How to check if a dataframw column is categorical?
│ Row │ A │ B │
│ │ Cat… │ String │
├─────┼──────┼────────┤
│ 1 │ A │ X │
│ 2 │ B │ X │
│ 3 │ C │ X │
│ 4 │ D │ Y │
│ 5 │ D │ Y │
│ 6 │ A │ Y │

lets say in the above dataframe the column A is categorical.

Now if I do eltype(df[!, A]) the its returns me

categoricalValue{string, UInt8}

But the eltype can also return categoricalValue{Int}

What would be the best possible way to put a check to see if a column is categorical or not.

I would think that checking whether the column is a CategoricalArray would be most direct:

julia> df = DataFrame(A = 1:4, B = ["M", "F", "F", "M"])
4×2 DataFrame
│ Row │ A     │ B      │
│     │ Int64 │ String │
├─────┼───────┼────────┤
│ 1   │ 1     │ M      │
│ 2   │ 2     │ F      │
│ 3   │ 3     │ F      │
│ 4   │ 4     │ M      │

julia> typeof(df.B)
Array{String,1}

julia> categorical!(df, :B)
4×2 DataFrame
│ Row │ A     │ B    │
│     │ Int64 │ Cat… │
├─────┼───────┼──────┤
│ 1   │ 1     │ M    │
│ 2   │ 2     │ F    │
│ 3   │ 3     │ F    │
│ 4   │ 4     │ M    │

julia> typeof(df.B)
CategoricalArray{String,1,UInt32,String,CategoricalValue{String,UInt32},Union{}}

julia> isa(df.B, CategoricalArray)
true
3 Likes

describe(df) will also show this information

1 Like

This works. All this time I was confused about how to check the “CategoricalValue” type. But checking if it’s a categorical array is indeed the straightforward approach.
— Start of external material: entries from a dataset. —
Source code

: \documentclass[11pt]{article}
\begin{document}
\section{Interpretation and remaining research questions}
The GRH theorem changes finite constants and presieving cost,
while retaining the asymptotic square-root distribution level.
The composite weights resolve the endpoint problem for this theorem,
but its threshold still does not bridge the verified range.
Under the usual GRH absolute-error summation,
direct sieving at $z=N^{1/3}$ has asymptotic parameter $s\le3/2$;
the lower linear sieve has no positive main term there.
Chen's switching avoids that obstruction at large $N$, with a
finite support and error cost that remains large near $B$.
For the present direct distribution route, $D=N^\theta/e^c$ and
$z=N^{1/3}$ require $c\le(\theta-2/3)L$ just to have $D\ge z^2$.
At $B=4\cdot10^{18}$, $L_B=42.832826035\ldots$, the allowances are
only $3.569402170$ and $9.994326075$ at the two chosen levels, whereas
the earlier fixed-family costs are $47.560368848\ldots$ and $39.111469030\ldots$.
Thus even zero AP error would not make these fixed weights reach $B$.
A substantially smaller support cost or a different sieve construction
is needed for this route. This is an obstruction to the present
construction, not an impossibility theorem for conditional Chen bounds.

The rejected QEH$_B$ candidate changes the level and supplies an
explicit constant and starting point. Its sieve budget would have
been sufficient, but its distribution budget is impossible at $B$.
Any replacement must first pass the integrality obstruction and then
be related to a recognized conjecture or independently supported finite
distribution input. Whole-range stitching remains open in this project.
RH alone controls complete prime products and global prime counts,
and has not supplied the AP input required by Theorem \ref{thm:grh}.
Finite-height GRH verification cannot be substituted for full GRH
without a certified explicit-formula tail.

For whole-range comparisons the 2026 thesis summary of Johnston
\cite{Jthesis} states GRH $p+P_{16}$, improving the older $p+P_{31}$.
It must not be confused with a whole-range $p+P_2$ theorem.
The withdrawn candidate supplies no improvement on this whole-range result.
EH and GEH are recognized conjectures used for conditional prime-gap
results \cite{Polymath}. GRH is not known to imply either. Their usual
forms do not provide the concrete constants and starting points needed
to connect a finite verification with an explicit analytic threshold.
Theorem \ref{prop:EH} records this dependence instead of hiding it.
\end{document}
Thanks @pdeffebach and @hendri54.

Is there a way to check if it is ordered?

As (almost) always, we can learn a lot from looking at the documentation:

https://categoricalarrays.juliadata.org/stable/apiindex/#CategoricalArrays.isordered-Tuple{CategoricalArray}

isordered(A::CategoricalArray)

Test whether entries in A can be compared using <, > and similar operators, using the ordering of levels.